Your answer must be the data repeated exactly, with no pictures in it.

RECORDS PROVIDED below:

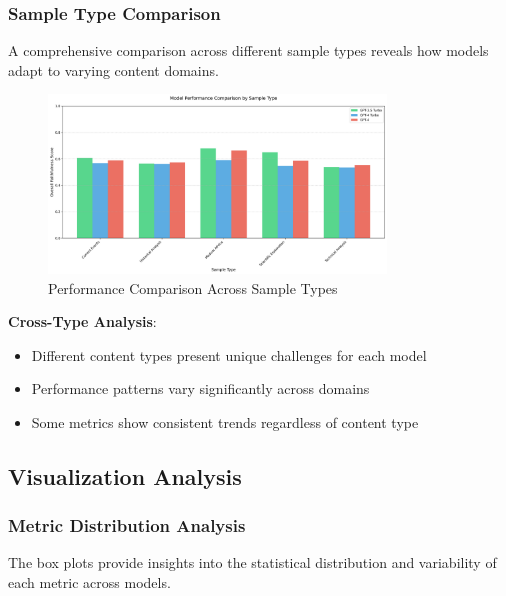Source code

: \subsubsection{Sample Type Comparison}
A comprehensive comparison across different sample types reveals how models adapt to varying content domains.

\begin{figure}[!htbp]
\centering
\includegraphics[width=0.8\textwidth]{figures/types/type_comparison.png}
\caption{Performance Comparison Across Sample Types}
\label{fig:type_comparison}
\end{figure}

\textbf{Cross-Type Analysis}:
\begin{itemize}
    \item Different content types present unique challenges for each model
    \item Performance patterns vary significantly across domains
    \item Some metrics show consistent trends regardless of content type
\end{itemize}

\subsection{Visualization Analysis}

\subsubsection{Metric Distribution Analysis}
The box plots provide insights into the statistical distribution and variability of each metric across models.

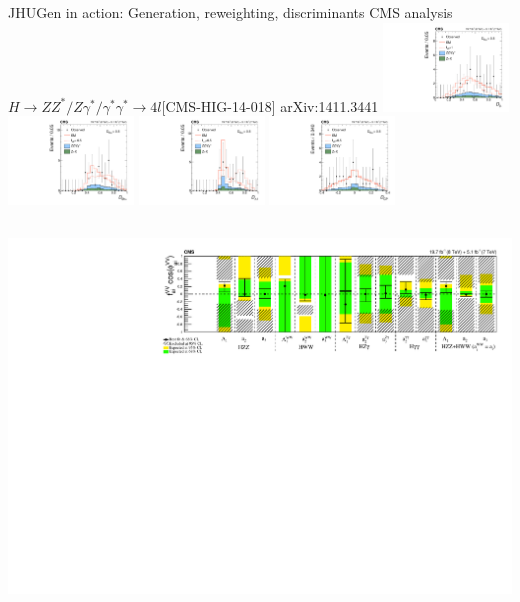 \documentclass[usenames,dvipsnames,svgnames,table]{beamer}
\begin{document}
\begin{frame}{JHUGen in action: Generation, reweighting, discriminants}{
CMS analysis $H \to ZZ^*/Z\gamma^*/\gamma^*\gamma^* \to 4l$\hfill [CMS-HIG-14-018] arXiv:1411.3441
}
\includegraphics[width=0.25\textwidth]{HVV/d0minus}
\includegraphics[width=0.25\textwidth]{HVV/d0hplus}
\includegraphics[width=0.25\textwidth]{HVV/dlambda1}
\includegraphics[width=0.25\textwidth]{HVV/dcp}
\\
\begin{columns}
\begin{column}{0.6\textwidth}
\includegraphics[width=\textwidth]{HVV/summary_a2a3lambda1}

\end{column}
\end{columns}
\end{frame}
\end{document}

End of RECORDS PROVIDED.

PROBLEM SOLUTION:
Source code

: \subsubsection{Sample Type Comparison}
A comprehensive comparison across different sample types reveals how models adapt to varying content domains.

\begin{figure}[!htbp]
\centering
\includegraphics[width=0.8\textwidth]{figures/types/type_comparison.png}
\caption{Performance Comparison Across Sample Types}
\label{fig:type_comparison}
\end{figure}

\textbf{Cross-Type Analysis}:
\begin{itemize}
    \item Different content types present unique challenges for each model
    \item Performance patterns vary significantly across domains
    \item Some metrics show consistent trends regardless of content type
\end{itemize}

\subsection{Visualization Analysis}

\subsubsection{Metric Distribution Analysis}
The box plots provide insights into the statistical distribution and variability of each metric across models.

 \documentclass[usenames,dvipsnames,svgnames,table]{beamer}
\begin{document}
\begin{frame}{JHUGen in action: Generation, reweighting, discriminants}{
CMS analysis $H \to ZZ^*/Z\gamma^*/\gamma^*\gamma^* \to 4l$\hfill [CMS-HIG-14-018] arXiv:1411.3441
}
\includegraphics[width=0.25\textwidth]{HVV/d0minus}
\includegraphics[width=0.25\textwidth]{HVV/d0hplus}
\includegraphics[width=0.25\textwidth]{HVV/dlambda1}
\includegraphics[width=0.25\textwidth]{HVV/dcp}
\\
\begin{columns}
\begin{column}{0.6\textwidth}
\includegraphics[width=\textwidth]{HVV/summary_a2a3lambda1}

\end{column}
\end{columns}
\end{frame}
\end{document}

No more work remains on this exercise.